PITTSBURGH - Pittsburgh Opera premieres a never-before-seen production of Puccini's opera "Turandot" in four performances Saturday through April 3 at the Benedum Center.
Pittsburgh Opera's "Turandot" showcases production elements by the French-Canadian production team Renaud Doucet and Andre Barbe. Featuring the arias "Nessun Dorma" and "In Questa Reggia," Music Director Antony Walker conducts, returning to the U.S. after conducting "The Barber of Seville" at the Sydney Opera House.
The story of "Turandot," with origins in ancient Asian lore, is centered on the titular icy princess, who poses impossible riddles to her noble suitors and then cruelly beheads them when they guess the answers incorrectly. A long-lost prince answers her questions and wins her heart.
Calaf, the former prince of Tartary, is in a crowd surrounding the Imperial Palace, where Princess Turandot orders the execution of her latest suitor.
After a reunion with his father, the deposed king Timur, he is smitten by Turandot's great beauty. Despite warnings, Calaf runs to the gong to signal he wants to compete for Turandot's hand.
Turandot warns Calaf not to continue the quest, but he answers the riddles and she is bound to the marriage. However, Calaf says if Turandot can guess his name by sunrise, he will be subject to her order of death. Meanwhile, Timur and his servant Liu, seen talking to Calaf, are dragged before Turandot, but Liu refuses to reveal Calaf's name despite torture and commits suicide to protect his identity.
Calaf and Turandot are left alone, and he reproaches her for her cruelty, but kisses her. She returns the kiss, and Calaf tells her his name, placing his life in her hands. At sunrise, they approach the Emperor's throne and she announces she knows the Prince's name, and it is "Love."
The leading roles in "Turandot" are sung by Susan Neves and Frank Porretta as Turandot and Calaf, respectively. Celebrated Chinese bass Hao Jiang Tian returns as Timur, with former resident artist NaGuanda Nobles as Liu. The Emperor's ministers Ping, Pang and Pong will be sung by former resident artist Craig Verm, current resident artist James Flora and Joseph Gaines, respectively.
Turandot's production team includes director/choreographer Renaud Doucet and set/costume designer Andre Barbe.
"Renaud and Andre have honored the larger-than-life scale of the opera itself, and have brought highly wrought detail to the costumes, movement and presentation," said Pittsburgh Opera General Director Christopher Hahn. "Everything is conceived at the same time, and their productions are rich with color and imagination."
Pittsburgh Opera's production will include "assistants" shadowing Ping, Pang and Pong, and handing them props, evoking Kabuki theater technique. The Executioner, a non-singing role traditionally filled by a man, will be a woman, suggesting Turandot's imagined inner world.
A set of 13 tuned gongs commissioned by Puccini himself for the premiere of "Turandot" will be used in Pittsburgh Opera's performances. Although Puccini died before the premiere, the gongs, made by the Tronci family, were part of that first performance. The gongs are from the collection of Howard Van Hyning, longtime percussionist for New York City Opera and collector of vintage percussion instruments.

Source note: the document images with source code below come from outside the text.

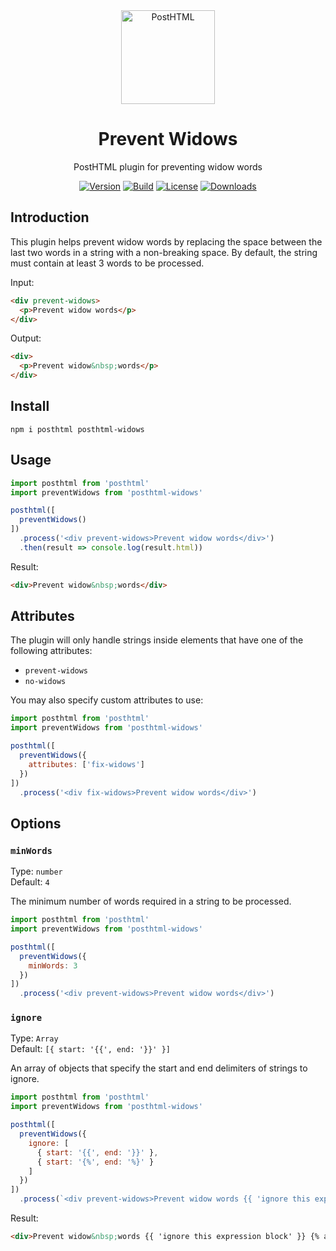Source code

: <div align="center">
  <img width="150" height="150" alt="PostHTML" src="https://posthtml.github.io/posthtml/logo.svg">
  <h1>Prevent Widows</h1>
  <p>PostHTML plugin for preventing widow words</p>

  [![Version][npm-version-shield]][npm]
  [![Build][github-ci-shield]][github-ci]
  [![License][license-shield]][license]
  [![Downloads][npm-stats-shield]][npm-stats]
</div>

## Introduction

This plugin helps prevent widow words by replacing the space between the last two words in a string with a non-breaking space. By default, the string must contain at least 3 words to be processed.

Input:

```html
<div prevent-widows>
  <p>Prevent widow words</p>
</div>
```

Output:

```html
<div>
  <p>Prevent widow&nbsp;words</p>
</div>
```

## Install

```
npm i posthtml posthtml-widows
```

## Usage

```js
import posthtml from 'posthtml'
import preventWidows from 'posthtml-widows'

posthtml([
  preventWidows()
])
  .process('<div prevent-widows>Prevent widow words</div>')
  .then(result => console.log(result.html))
```

Result:

```html
<div>Prevent widow&nbsp;words</div>
```

## Attributes

The plugin will only handle strings inside elements that have one of the following attributes:

- `prevent-widows`
- `no-widows`

You may also specify custom attributes to use:

```js
import posthtml from 'posthtml'
import preventWidows from 'posthtml-widows'

posthtml([
  preventWidows({
    attributes: ['fix-widows']
  })
])
  .process('<div fix-widows>Prevent widow words</div>')
```

## Options

### `minWords`

Type: `number`\
Default: `4`

The minimum number of words required in a string to be processed.

```js
import posthtml from 'posthtml'
import preventWidows from 'posthtml-widows'

posthtml([
  preventWidows({
    minWords: 3
  })
])
  .process('<div prevent-widows>Prevent widow words</div>')
```

### `ignore`

Type: `Array`\
Default: `[{ start: '{{', end: '}}' }]`

An array of objects that specify the start and end delimiters of strings to ignore.

```js
import posthtml from 'posthtml'
import preventWidows from 'posthtml-widows'

posthtml([
  preventWidows({
    ignore: [
      { start: '{{', end: '}}' },
      { start: '{%', end: '%}' }
    ]
  })
])
  .process(`<div prevent-widows>Prevent widow words {{ 'ignore this expression block' }} {% and this one too %}</div>`)
```

Result:

```html
<div>Prevent widow&nbsp;words {{ 'ignore this expression block' }} {% and this one too %}</div>
```

[npm]: https://www.npmjs.com/package/posthtml
[npm-version-shield]: https://img.shields.io/npm/v/posthtml.svg
[npm-stats]: http://npm-stat.com/charts.html?package=posthtml
[npm-stats-shield]: https://img.shields.io/npm/dt/posthtml.svg
[github-ci]: https://github.com/posthtml/posthtml-plugin-starter/actions/workflows/nodejs.yml
[github-ci-shield]: https://github.com/posthtml/posthtml-plugin-starter/actions/workflows/nodejs.yml/badge.svg
[license]: ./license
[license-shield]: https://img.shields.io/npm/l/posthtml.svg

"Turandot" is Puccini's final opera. He completed all except the ending, which was left unfinished when he died of throat cancer in November 1924. At its premiere in April 1926 at Teatro Alla Scala in Milan, the opera was performed without the ending, and conductor Arturo Toscanini announced that "Here the opera ends, because at this point the maestro died." The opera's ending was subject to many opinions, both musical and contextual, but it was eventually completed by Puccini's associate Franco Alfano, and was added to subsequent performances.
Attack Theatre, Pittsburgh Opera's frequent artistic collaborator, is already at work with Doucet and children from Pittsburgh Chinese School and the Children's Festival Chorus add to the extensive cast.
Tickets to "Turandot" start at $10 with all performances at the Benedum Center for the Performing Arts, located at 7th Street and Penn Avenue.